(Data items)
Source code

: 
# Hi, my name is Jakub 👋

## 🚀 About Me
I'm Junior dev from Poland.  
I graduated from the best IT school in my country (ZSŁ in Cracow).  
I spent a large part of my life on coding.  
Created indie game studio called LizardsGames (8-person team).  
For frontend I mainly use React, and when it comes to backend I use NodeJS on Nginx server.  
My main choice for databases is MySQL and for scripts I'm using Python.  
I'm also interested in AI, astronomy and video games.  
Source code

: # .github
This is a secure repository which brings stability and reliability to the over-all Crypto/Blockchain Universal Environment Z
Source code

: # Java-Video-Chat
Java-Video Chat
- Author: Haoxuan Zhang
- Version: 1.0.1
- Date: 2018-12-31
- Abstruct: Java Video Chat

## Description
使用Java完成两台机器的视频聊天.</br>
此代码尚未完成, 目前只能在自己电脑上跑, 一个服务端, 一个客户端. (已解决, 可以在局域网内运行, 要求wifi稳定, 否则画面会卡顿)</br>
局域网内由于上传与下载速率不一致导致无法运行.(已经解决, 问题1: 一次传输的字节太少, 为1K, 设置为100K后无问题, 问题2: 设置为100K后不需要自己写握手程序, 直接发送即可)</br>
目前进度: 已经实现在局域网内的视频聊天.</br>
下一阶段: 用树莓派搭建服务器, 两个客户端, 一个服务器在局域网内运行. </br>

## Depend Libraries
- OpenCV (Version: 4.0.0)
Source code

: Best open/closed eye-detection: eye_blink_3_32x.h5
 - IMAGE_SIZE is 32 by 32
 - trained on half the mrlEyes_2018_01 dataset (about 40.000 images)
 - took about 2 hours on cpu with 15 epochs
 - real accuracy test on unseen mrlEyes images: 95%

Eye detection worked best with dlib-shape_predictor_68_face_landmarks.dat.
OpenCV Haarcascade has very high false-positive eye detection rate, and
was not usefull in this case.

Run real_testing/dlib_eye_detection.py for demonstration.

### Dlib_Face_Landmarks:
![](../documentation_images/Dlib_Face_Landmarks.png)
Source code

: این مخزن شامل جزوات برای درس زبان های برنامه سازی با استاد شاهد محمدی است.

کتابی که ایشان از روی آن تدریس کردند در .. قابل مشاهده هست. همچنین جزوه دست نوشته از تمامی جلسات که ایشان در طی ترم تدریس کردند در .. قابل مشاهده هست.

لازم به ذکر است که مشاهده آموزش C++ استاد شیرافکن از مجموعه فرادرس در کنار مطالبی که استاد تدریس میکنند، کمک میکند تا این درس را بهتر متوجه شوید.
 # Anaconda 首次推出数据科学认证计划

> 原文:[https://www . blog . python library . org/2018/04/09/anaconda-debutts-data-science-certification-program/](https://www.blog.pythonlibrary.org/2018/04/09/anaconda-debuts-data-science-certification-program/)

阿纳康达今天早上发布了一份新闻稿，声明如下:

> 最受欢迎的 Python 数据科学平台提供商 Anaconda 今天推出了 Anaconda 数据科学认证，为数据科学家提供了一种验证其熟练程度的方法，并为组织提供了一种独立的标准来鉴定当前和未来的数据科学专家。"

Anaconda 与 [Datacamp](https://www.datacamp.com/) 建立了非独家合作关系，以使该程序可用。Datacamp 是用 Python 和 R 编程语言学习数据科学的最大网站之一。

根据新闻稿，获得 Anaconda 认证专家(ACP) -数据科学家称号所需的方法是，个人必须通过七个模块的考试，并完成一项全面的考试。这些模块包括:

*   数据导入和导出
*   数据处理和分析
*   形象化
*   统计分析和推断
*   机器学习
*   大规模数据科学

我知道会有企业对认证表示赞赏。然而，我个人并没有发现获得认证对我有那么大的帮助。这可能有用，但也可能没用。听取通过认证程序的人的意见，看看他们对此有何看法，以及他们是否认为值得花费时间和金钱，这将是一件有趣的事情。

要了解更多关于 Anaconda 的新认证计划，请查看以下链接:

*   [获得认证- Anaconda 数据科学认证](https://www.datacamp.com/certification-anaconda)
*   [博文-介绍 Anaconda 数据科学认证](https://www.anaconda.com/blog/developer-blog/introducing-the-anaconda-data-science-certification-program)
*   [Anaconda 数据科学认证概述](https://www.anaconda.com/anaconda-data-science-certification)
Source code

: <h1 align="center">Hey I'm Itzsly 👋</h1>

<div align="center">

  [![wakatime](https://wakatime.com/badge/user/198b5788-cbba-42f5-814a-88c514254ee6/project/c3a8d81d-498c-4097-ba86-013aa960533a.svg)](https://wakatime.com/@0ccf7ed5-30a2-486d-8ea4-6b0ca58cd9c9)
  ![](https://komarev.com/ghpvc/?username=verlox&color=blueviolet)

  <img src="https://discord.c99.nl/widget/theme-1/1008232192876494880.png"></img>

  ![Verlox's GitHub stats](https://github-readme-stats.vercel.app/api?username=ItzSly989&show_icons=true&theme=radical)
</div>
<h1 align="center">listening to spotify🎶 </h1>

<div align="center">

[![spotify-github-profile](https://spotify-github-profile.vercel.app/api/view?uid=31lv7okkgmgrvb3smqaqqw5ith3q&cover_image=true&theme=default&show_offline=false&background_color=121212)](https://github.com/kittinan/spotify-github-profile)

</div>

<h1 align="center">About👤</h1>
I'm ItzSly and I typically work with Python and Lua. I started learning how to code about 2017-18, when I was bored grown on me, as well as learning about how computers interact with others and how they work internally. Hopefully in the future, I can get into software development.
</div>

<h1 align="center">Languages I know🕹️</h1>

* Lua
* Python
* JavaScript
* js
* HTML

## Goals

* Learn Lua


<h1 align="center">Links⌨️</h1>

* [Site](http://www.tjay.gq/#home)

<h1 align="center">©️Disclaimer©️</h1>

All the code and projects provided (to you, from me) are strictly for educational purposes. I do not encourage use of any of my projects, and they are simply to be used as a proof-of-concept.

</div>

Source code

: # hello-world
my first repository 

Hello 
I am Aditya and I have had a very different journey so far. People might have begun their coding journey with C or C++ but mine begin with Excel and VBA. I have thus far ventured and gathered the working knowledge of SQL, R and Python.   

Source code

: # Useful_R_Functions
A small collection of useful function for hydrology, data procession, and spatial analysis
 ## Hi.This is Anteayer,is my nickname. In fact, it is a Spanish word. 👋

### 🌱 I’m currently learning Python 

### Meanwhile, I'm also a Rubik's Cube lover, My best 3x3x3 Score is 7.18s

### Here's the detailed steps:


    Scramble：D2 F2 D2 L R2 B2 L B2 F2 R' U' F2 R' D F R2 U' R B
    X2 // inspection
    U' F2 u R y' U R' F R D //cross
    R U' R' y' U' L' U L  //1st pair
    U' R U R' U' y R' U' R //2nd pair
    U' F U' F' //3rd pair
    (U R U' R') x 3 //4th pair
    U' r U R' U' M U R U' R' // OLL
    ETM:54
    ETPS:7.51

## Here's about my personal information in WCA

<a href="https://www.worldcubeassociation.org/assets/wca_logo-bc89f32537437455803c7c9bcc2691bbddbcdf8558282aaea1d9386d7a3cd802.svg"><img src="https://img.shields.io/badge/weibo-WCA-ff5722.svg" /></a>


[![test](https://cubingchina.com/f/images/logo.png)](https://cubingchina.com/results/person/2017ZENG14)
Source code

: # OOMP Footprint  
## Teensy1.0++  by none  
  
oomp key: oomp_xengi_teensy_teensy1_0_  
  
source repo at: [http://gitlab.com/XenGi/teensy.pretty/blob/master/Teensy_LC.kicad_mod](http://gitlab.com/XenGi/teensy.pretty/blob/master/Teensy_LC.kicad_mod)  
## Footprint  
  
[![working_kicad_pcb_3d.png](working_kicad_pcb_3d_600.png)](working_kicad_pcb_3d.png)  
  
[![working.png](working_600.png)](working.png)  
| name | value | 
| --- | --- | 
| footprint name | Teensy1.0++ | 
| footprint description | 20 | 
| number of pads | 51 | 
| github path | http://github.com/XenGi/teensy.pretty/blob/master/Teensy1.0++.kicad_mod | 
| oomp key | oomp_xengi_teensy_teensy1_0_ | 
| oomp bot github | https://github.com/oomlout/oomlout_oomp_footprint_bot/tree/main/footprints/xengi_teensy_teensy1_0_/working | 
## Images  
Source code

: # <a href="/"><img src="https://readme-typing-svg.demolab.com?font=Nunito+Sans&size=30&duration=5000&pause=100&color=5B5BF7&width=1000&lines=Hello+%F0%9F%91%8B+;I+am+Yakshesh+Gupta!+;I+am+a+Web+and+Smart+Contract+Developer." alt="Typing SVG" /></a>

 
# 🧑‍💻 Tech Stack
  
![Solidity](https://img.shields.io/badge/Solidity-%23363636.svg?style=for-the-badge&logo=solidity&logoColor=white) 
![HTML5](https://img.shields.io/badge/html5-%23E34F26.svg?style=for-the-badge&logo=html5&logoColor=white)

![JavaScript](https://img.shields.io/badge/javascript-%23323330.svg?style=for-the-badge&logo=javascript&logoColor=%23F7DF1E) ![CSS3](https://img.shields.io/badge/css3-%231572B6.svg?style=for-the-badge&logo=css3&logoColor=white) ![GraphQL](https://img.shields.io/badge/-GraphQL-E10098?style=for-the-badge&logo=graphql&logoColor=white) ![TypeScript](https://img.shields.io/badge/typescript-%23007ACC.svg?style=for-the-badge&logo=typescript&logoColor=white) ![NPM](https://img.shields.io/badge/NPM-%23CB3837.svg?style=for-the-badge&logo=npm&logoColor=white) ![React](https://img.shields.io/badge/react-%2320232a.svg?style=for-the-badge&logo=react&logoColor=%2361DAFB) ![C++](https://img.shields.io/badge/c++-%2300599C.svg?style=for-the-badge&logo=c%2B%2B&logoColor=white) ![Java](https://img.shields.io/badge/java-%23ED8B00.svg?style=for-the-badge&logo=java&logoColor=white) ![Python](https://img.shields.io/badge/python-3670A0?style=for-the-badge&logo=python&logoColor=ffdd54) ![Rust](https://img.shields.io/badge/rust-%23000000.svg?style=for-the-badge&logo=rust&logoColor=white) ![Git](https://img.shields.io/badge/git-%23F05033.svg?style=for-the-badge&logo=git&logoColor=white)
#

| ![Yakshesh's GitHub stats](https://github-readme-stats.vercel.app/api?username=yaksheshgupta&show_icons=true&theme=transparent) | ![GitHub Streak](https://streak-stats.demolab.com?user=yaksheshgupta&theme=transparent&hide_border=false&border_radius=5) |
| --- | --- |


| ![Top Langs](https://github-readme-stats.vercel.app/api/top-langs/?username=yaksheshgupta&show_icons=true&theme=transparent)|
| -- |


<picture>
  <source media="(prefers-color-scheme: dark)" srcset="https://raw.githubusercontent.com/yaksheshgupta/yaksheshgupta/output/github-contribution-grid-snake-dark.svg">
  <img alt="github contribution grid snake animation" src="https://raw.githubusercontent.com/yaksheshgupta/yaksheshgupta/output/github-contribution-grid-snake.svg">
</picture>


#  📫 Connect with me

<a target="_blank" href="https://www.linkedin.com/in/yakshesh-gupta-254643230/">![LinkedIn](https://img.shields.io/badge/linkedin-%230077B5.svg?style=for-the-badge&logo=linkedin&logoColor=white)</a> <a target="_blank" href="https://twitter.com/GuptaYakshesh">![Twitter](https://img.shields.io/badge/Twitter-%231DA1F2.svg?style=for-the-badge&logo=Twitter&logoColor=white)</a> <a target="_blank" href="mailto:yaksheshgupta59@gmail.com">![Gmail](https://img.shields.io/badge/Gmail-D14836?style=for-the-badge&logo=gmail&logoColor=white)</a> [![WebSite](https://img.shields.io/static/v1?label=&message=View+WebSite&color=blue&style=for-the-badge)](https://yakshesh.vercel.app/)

-- Problem to solve --
Please copy only these lines, exactly: the first line of the records through the line containing "- took about 2 hours on cpu with 15 epochs", ends included.

-- Reply --
Source code

: 
# Hi, my name is Jakub 👋

## 🚀 About Me
I'm Junior dev from Poland.  
I graduated from the best IT school in my country (ZSŁ in Cracow).  
I spent a large part of my life on coding.  
Created indie game studio called LizardsGames (8-person team).  
For frontend I mainly use React, and when it comes to backend I use NodeJS on Nginx server.  
My main choice for databases is MySQL and for scripts I'm using Python.  
I'm also interested in AI, astronomy and video games.  
Source code

: # .github
This is a secure repository which brings stability and reliability to the over-all Crypto/Blockchain Universal Environment Z
Source code

: # Java-Video-Chat
Java-Video Chat
- Author: Haoxuan Zhang
- Version: 1.0.1
- Date: 2018-12-31
- Abstruct: Java Video Chat

## Description
使用Java完成两台机器的视频聊天.</br>
此代码尚未完成, 目前只能在自己电脑上跑, 一个服务端, 一个客户端. (已解决, 可以在局域网内运行, 要求wifi稳定, 否则画面会卡顿)</br>
局域网内由于上传与下载速率不一致导致无法运行.(已经解决, 问题1: 一次传输的字节太少, 为1K, 设置为100K后无问题, 问题2: 设置为100K后不需要自己写握手程序, 直接发送即可)</br>
目前进度: 已经实现在局域网内的视频聊天.</br>
下一阶段: 用树莓派搭建服务器, 两个客户端, 一个服务器在局域网内运行. </br>

## Depend Libraries
- OpenCV (Version: 4.0.0)
Source code

: Best open/closed eye-detection: eye_blink_3_32x.h5
 - IMAGE_SIZE is 32 by 32
 - trained on half the mrlEyes_2018_01 dataset (about 40.000 images)
 - took about 2 hours on cpu with 15 epochs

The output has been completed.